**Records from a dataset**

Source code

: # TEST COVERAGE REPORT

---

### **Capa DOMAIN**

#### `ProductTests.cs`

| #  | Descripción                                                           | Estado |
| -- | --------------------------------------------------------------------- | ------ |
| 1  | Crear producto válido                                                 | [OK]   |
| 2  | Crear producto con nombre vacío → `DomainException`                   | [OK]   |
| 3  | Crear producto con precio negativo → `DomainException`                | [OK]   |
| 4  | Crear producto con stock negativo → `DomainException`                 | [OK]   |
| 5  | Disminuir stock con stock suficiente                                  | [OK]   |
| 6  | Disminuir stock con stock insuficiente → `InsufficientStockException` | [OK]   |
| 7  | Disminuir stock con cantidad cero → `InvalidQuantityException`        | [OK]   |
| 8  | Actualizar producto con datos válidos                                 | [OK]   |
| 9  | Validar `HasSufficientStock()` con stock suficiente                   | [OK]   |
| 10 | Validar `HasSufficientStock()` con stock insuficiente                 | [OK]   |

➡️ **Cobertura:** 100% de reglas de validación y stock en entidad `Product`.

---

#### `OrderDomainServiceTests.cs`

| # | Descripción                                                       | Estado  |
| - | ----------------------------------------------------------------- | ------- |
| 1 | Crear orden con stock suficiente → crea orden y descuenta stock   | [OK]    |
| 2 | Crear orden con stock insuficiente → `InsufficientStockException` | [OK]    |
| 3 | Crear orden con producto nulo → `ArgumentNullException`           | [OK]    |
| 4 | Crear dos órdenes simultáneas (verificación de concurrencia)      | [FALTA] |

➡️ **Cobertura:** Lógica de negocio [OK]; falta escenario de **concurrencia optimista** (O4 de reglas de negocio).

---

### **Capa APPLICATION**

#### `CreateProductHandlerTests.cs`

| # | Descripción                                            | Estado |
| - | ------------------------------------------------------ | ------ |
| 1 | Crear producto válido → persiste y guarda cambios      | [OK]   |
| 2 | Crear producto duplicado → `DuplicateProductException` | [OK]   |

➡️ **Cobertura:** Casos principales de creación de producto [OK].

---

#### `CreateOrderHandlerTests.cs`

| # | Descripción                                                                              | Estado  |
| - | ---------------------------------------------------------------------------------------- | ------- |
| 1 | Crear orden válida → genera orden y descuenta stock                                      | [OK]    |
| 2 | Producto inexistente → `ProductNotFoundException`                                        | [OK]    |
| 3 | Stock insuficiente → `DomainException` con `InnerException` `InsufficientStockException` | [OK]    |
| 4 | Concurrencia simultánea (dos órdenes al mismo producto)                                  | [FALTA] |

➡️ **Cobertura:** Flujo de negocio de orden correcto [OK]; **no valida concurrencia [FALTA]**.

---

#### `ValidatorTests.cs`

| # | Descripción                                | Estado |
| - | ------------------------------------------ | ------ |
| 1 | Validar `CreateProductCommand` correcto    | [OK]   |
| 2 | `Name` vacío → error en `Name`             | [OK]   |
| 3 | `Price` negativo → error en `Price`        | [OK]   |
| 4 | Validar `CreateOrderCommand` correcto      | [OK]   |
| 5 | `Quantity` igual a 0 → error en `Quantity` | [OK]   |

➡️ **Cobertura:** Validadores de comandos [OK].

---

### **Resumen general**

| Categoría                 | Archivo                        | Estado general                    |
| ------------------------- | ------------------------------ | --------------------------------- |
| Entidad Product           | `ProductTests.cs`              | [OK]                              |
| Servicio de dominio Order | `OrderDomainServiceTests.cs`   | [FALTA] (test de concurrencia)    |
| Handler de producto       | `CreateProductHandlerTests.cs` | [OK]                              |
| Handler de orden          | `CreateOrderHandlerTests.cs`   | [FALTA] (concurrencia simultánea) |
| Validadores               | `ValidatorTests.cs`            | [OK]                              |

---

**What the task asks**
The complete set of entries is to be restated word for word.

**Response**
Source code

: # TEST COVERAGE REPORT

---

### **Capa DOMAIN**

#### `ProductTests.cs`

| #  | Descripción                                                           | Estado |
| -- | --------------------------------------------------------------------- | ------ |
| 1  | Crear producto válido                                                 | [OK]   |
| 2  | Crear producto con nombre vacío → `DomainException`                   | [OK]   |
| 3  | Crear producto con precio negativo → `DomainException`                | [OK]   |
| 4  | Crear producto con stock negativo → `DomainException`                 | [OK]   |
| 5  | Disminuir stock con stock suficiente                                  | [OK]   |
| 6  | Disminuir stock con stock insuficiente → `InsufficientStockException` | [OK]   |
| 7  | Disminuir stock con cantidad cero → `InvalidQuantityException`        | [OK]   |
| 8  | Actualizar producto con datos válidos                                 | [OK]   |
| 9  | Validar `HasSufficientStock()` con stock suficiente                   | [OK]   |
| 10 | Validar `HasSufficientStock()` con stock insuficiente                 | [OK]   |

➡️ **Cobertura:** 100% de reglas de validación y stock en entidad `Product`.

---

#### `OrderDomainServiceTests.cs`

| # | Descripción                                                       | Estado  |
| - | ----------------------------------------------------------------- | ------- |
| 1 | Crear orden con stock suficiente → crea orden y descuenta stock   | [OK]    |
| 2 | Crear orden con stock insuficiente → `InsufficientStockException` | [OK]    |
| 3 | Crear orden con producto nulo → `ArgumentNullException`           | [OK]    |
| 4 | Crear dos órdenes simultáneas (verificación de concurrencia)      | [FALTA] |

➡️ **Cobertura:** Lógica de negocio [OK]; falta escenario de **concurrencia optimista** (O4 de reglas de negocio).

---

### **Capa APPLICATION**

#### `CreateProductHandlerTests.cs`

| # | Descripción                                            | Estado |
| - | ------------------------------------------------------ | ------ |
| 1 | Crear producto válido → persiste y guarda cambios      | [OK]   |
| 2 | Crear producto duplicado → `DuplicateProductException` | [OK]   |

➡️ **Cobertura:** Casos principales de creación de producto [OK].

---

#### `CreateOrderHandlerTests.cs`

| # | Descripción                                                                              | Estado  |
| - | ---------------------------------------------------------------------------------------- | ------- |
| 1 | Crear orden válida → genera orden y descuenta stock                                      | [OK]    |
| 2 | Producto inexistente → `ProductNotFoundException`                                        | [OK]    |
| 3 | Stock insuficiente → `DomainException` con `InnerException` `InsufficientStockException` | [OK]    |
| 4 | Concurrencia simultánea (dos órdenes al mismo producto)                                  | [FALTA] |

➡️ **Cobertura:** Flujo de negocio de orden correcto [OK]; **no valida concurrencia [FALTA]**.

---

#### `ValidatorTests.cs`

| # | Descripción                                | Estado |
| - | ------------------------------------------ | ------ |
| 1 | Validar `CreateProductCommand` correcto    | [OK]   |
| 2 | `Name` vacío → error en `Name`             | [OK]   |
| 3 | `Price` negativo → error en `Price`        | [OK]   |
| 4 | Validar `CreateOrderCommand` correcto      | [OK]   |
| 5 | `Quantity` igual a 0 → error en `Quantity` | [OK]   |

➡️ **Cobertura:** Validadores de comandos [OK].

---

### **Resumen general**

| Categoría                 | Archivo                        | Estado general                    |
| ------------------------- | ------------------------------ | --------------------------------- |
| Entidad Product           | `ProductTests.cs`              | [OK]                              |
| Servicio de dominio Order | `OrderDomainServiceTests.cs`   | [FALTA] (test de concurrencia)    |
| Handler de producto       | `CreateProductHandlerTests.cs` | [OK]                              |
| Handler de orden          | `CreateOrderHandlerTests.cs`   | [FALTA] (concurrencia simultánea) |
| Validadores               | `ValidatorTests.cs`            | [OK]                              |

---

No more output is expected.